Write out again, please, the records below from the first line to the line holding "The lattice holds", inclusive, and nothing else.

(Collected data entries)
::::::

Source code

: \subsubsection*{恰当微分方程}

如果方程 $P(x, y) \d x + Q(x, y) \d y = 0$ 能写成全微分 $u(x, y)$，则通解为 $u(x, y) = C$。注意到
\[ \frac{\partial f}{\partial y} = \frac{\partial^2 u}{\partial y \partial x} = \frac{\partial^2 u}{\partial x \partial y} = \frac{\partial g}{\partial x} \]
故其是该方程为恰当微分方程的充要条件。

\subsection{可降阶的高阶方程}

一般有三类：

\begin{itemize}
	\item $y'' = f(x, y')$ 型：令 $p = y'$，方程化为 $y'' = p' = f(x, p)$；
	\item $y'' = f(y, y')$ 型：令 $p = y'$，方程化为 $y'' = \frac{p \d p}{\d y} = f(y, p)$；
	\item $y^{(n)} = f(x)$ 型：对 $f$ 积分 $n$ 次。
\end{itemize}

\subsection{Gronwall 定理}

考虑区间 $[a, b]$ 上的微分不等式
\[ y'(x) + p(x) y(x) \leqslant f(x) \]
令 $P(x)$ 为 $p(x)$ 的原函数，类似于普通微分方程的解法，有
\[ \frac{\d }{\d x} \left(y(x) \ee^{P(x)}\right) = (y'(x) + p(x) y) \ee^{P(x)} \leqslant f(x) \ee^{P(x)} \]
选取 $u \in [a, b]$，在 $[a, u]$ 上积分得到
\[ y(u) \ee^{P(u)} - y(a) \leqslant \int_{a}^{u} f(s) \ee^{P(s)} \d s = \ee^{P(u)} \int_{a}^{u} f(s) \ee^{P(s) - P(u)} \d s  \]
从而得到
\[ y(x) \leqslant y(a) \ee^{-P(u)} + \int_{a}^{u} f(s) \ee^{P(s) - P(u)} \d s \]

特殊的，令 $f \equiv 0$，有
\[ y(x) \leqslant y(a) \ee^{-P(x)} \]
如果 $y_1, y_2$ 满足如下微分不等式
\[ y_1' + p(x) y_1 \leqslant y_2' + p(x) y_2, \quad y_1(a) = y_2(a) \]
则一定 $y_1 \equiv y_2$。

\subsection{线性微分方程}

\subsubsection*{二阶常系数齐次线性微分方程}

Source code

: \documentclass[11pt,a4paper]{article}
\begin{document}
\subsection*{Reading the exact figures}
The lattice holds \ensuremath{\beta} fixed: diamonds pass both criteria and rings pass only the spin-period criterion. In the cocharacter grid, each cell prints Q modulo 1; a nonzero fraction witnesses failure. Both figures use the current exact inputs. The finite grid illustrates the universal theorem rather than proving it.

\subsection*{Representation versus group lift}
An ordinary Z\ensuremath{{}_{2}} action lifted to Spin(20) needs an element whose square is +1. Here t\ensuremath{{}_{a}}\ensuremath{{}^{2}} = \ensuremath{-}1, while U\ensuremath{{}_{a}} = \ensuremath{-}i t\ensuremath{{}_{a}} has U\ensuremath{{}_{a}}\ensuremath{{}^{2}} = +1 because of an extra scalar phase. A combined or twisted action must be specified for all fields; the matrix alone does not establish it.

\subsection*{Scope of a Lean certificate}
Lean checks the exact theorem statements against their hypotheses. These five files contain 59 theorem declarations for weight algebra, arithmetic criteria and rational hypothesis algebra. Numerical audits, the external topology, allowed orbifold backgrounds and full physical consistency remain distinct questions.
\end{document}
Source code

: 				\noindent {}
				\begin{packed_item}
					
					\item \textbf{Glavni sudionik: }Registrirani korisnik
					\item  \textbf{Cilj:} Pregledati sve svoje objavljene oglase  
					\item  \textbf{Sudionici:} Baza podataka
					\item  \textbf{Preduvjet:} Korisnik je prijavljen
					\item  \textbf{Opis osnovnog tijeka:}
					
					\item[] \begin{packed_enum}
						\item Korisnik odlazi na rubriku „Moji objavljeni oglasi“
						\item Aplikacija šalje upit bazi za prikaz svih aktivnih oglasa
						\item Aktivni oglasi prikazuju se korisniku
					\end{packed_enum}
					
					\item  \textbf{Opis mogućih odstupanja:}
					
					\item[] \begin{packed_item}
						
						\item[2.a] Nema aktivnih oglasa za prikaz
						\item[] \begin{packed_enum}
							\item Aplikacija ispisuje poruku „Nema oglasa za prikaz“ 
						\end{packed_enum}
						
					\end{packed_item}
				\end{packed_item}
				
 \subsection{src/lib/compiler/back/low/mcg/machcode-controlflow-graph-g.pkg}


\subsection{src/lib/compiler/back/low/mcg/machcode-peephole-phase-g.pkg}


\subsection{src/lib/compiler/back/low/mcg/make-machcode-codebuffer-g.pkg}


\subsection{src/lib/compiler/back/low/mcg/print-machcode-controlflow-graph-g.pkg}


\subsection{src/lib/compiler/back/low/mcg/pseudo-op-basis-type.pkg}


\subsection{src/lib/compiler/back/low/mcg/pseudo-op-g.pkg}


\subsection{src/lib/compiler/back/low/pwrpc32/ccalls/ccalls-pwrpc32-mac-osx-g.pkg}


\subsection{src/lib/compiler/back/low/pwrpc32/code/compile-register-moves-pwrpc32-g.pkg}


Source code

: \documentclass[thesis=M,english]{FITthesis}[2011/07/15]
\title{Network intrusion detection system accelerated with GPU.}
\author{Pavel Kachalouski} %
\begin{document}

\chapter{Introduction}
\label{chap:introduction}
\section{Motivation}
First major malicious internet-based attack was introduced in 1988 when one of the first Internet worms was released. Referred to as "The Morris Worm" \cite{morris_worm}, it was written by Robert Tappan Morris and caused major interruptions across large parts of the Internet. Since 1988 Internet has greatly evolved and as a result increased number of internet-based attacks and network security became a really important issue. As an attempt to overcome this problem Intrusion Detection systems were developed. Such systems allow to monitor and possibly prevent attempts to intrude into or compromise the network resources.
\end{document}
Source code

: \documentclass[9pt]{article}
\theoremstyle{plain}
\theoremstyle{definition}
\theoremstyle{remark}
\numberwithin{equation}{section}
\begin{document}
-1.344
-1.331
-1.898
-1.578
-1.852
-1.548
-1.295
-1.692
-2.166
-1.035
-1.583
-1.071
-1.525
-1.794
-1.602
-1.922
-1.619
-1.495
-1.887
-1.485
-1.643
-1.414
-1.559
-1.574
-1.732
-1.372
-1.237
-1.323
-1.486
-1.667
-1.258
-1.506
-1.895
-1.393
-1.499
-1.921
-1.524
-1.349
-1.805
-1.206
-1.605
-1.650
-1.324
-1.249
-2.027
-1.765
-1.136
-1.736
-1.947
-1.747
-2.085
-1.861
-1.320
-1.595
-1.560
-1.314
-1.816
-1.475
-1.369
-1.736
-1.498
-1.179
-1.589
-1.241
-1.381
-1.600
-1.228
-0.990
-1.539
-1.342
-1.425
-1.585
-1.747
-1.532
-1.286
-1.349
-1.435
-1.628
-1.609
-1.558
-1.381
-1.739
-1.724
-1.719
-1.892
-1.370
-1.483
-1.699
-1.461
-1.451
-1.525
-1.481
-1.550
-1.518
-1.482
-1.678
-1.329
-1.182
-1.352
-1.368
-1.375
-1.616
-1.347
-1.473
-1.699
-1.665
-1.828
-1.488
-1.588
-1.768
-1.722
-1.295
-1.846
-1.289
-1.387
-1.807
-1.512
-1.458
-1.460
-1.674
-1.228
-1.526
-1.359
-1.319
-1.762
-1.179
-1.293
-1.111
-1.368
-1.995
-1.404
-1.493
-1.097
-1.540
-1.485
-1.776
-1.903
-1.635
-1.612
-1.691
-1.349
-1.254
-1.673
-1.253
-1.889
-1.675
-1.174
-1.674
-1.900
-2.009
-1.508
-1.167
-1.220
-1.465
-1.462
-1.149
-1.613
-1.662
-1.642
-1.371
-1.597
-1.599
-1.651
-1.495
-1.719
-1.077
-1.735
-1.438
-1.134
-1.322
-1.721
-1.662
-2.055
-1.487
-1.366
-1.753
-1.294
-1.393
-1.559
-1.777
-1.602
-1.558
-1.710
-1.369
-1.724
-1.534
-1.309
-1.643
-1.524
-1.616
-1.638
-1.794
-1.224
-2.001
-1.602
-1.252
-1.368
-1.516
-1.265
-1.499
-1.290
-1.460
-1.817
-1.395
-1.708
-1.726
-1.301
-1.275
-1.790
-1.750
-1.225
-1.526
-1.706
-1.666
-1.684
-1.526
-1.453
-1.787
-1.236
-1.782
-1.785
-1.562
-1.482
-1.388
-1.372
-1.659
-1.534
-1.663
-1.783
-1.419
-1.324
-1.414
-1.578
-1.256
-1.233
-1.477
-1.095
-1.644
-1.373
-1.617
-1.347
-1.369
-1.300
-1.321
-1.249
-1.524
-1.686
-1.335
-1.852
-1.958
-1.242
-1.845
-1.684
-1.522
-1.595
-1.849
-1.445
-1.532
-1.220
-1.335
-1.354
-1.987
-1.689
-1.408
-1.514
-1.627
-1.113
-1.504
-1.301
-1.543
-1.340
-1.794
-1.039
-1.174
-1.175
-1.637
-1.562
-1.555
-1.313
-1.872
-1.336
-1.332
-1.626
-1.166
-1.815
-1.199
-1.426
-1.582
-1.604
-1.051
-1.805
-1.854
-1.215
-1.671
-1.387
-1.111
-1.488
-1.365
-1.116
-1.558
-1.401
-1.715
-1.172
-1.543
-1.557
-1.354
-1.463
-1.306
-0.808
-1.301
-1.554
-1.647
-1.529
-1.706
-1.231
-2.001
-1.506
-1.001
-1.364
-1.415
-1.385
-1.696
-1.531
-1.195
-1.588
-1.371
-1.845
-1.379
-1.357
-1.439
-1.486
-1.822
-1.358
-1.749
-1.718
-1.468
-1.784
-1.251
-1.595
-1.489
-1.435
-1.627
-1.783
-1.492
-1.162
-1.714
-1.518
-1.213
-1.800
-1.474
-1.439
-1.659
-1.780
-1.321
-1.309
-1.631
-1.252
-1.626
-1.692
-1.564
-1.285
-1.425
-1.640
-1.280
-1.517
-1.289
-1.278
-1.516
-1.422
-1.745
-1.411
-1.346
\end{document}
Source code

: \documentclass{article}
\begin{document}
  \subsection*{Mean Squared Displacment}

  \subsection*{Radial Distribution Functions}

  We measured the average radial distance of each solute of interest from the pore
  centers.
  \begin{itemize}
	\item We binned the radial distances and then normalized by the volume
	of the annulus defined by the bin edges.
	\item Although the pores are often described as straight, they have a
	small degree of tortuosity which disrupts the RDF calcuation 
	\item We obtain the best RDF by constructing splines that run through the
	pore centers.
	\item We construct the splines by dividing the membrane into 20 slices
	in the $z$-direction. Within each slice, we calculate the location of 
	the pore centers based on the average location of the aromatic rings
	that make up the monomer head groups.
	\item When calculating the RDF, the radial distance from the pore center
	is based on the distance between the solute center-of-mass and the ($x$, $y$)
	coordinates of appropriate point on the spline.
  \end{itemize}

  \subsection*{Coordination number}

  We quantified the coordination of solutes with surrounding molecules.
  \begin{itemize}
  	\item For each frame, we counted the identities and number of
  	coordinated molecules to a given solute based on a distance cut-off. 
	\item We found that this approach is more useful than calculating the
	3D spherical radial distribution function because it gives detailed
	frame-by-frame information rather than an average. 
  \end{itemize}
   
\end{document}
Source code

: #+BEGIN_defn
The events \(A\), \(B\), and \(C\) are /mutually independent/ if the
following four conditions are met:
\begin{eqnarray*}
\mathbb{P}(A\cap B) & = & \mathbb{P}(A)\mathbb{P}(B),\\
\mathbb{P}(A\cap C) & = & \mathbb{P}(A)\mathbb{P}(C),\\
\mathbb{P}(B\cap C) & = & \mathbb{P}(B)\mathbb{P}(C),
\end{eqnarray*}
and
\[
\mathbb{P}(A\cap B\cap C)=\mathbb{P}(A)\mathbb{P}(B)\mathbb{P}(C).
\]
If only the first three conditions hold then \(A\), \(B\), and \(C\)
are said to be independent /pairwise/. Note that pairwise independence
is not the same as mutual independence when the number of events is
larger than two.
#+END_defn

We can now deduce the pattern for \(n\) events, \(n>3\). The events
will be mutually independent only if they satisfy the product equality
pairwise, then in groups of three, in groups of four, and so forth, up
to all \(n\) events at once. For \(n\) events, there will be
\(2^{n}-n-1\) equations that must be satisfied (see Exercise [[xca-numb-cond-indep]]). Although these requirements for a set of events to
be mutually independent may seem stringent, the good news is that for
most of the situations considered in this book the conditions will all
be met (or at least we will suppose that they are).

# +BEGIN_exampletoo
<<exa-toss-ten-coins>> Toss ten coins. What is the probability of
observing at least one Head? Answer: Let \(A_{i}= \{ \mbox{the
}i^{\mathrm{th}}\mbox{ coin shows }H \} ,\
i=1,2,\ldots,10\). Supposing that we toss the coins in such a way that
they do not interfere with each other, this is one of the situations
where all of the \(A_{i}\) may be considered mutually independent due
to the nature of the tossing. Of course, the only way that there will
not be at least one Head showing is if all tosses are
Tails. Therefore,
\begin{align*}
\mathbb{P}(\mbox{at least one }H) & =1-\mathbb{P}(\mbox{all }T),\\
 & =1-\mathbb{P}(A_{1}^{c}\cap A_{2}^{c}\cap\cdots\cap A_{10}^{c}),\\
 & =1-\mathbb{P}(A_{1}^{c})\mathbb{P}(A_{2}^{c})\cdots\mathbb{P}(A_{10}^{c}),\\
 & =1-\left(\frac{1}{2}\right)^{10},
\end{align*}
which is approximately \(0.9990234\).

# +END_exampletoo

::::::

_ANSWER BELOW_.
Source code

: \subsubsection*{恰当微分方程}

如果方程 $P(x, y) \d x + Q(x, y) \d y = 0$ 能写成全微分 $u(x, y)$，则通解为 $u(x, y) = C$。注意到
\[ \frac{\partial f}{\partial y} = \frac{\partial^2 u}{\partial y \partial x} = \frac{\partial^2 u}{\partial x \partial y} = \frac{\partial g}{\partial x} \]
故其是该方程为恰当微分方程的充要条件。

\subsection{可降阶的高阶方程}

一般有三类：

\begin{itemize}
	\item $y'' = f(x, y')$ 型：令 $p = y'$，方程化为 $y'' = p' = f(x, p)$；
	\item $y'' = f(y, y')$ 型：令 $p = y'$，方程化为 $y'' = \frac{p \d p}{\d y} = f(y, p)$；
	\item $y^{(n)} = f(x)$ 型：对 $f$ 积分 $n$ 次。
\end{itemize}

\subsection{Gronwall 定理}

考虑区间 $[a, b]$ 上的微分不等式
\[ y'(x) + p(x) y(x) \leqslant f(x) \]
令 $P(x)$ 为 $p(x)$ 的原函数，类似于普通微分方程的解法，有
\[ \frac{\d }{\d x} \left(y(x) \ee^{P(x)}\right) = (y'(x) + p(x) y) \ee^{P(x)} \leqslant f(x) \ee^{P(x)} \]
选取 $u \in [a, b]$，在 $[a, u]$ 上积分得到
\[ y(u) \ee^{P(u)} - y(a) \leqslant \int_{a}^{u} f(s) \ee^{P(s)} \d s = \ee^{P(u)} \int_{a}^{u} f(s) \ee^{P(s) - P(u)} \d s  \]
从而得到
\[ y(x) \leqslant y(a) \ee^{-P(u)} + \int_{a}^{u} f(s) \ee^{P(s) - P(u)} \d s \]

特殊的，令 $f \equiv 0$，有
\[ y(x) \leqslant y(a) \ee^{-P(x)} \]
如果 $y_1, y_2$ 满足如下微分不等式
\[ y_1' + p(x) y_1 \leqslant y_2' + p(x) y_2, \quad y_1(a) = y_2(a) \]
则一定 $y_1 \equiv y_2$。

\subsection{线性微分方程}

\subsubsection*{二阶常系数齐次线性微分方程}

Source code

: \documentclass[11pt,a4paper]{article}
\begin{document}
\subsection*{Reading the exact figures}
The lattice holds \ensuremath{\beta} fixed: diamonds pass both criteria and rings pass only the spin-period criterion. In the cocharacter grid, each cell prints Q modulo 1; a nonzero fraction witnesses failure. Both figures use the current exact inputs. The finite grid illustrates the universal theorem rather than proving it.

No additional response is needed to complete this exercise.